Ulrich Wernitz (21 January 1921 – 23 December 1980) was a Luftwaffe flying ace of World War II. He was credited with 101 aerial victories—that is, 101 aerial combat encounters resulting in the destruction of the enemy aircraft—claimed in roughly 240 combat missions. He served in the post World War II German Air Force of the Federal Republic of Germany, retiring with the rank of Oberstleutnant (Lieutenant Colonel).

==Early life and career==
Wernitz, nicknamed Pipifax (nonsense), was born on 21 January 1921 in Schweinitz/Herzberg in the district of Wittenberg, a Province of Saxony. He joined the Luftwaffe in late 1941 and following flight training, (Note: Flight training in the Luftwaffe progressed through the levels A1, A2 and B1, B2, referred to as A/B flight training. A training included theoretical and practical training in aerobatics, navigation, long-distance flights and dead-stick landings. The B courses included high-altitude flights, instrument flights, night landings and training to handle the aircraft in difficult situations.) he was posted to 3. Staffel (3rd squadron) of Jagdgeschwader 54 (JG 54—54th Fighter Wing) in April 1943. The Staffel was commanded by Oberleutnant Franz Eisenach and subordinated to I. Gruppe (1st group) of JG 54 under command of Major Reinhard Seiler, flying the Focke-Wulf Fw 190. Seiler had just replaced Hauptmann Gerhard Koall who temporarily led the Gruppe after Major Hans Philipp was transferred to take command of Jagdgeschwader 1 (JG 1—1st Fighter Wing) fighting in Defence of the Reich.

==World War II==
World War II in Europe had begun on Friday, 1 September 1939 when German forces invaded Poland.
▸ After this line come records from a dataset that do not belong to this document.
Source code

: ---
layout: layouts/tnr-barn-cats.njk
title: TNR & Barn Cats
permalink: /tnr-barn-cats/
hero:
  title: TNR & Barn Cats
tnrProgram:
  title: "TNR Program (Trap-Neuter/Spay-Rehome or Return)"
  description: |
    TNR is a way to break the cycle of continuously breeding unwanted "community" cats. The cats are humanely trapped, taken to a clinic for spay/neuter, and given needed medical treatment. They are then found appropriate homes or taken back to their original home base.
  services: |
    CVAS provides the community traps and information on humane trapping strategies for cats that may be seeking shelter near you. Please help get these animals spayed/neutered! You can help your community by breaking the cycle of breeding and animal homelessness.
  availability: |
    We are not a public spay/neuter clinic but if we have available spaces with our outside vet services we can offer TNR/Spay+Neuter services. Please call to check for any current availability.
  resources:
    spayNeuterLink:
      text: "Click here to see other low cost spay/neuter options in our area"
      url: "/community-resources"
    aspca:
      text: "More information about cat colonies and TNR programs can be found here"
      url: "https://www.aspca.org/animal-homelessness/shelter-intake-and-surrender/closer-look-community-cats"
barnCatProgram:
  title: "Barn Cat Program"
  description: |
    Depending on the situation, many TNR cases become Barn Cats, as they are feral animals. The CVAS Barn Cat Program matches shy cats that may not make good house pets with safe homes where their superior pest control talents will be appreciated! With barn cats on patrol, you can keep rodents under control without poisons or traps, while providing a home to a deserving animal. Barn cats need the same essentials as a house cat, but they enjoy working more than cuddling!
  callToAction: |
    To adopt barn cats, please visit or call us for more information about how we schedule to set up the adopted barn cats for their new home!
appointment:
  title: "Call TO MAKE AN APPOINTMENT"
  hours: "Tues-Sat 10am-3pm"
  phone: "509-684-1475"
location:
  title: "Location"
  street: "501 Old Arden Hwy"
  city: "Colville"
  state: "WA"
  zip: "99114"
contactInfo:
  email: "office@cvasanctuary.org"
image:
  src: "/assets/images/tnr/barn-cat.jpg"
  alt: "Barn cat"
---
In June 1941, German forces had launched Operation Barbarossa, the invasion of the Soviet Union. In April 1943, I. Gruppe of JG 54 was based at Krasnogvardeysk, present-day Gatchina, located approximately 45 km south-south-west of Leningrad on the northern sector of the Eastern Front. Here on 2 May, Wernitz claimed his first aerial victory on his second combat mission to date. In support of 18th Army during the Siege of Leningrad, a Rotte, a flight of two aircraft, from 3. Staffel was scrambled shortly before 17:00 and intercepted a formation of Lavochkin La-5 fighter aircraft near Pushkin. In this encounter, Wernitz claimed a La-5 shot down. At the time, he flew as wingman of Günther Scheel.

===With the Geschwaderstab of JG 54===
In early June 1943, Wernitz was transferred the Geschwaderstab (headquarters unit) of JG 54, where he served on the staff of the Geschwaderkommodore (wing commander), initially und command of Oberstleutnant Hannes Trautloft and then Major Hubertus von Bonin. Based at Ziverskaya, Wernitz claimed his first aerial victory while flying with the Geschwaderstab on 1 June when he shot down a Yakovlev Yak-1 fighter. During this assignment, Wernitz frequently flew combat missions as wingman to Hermann Schleinhege.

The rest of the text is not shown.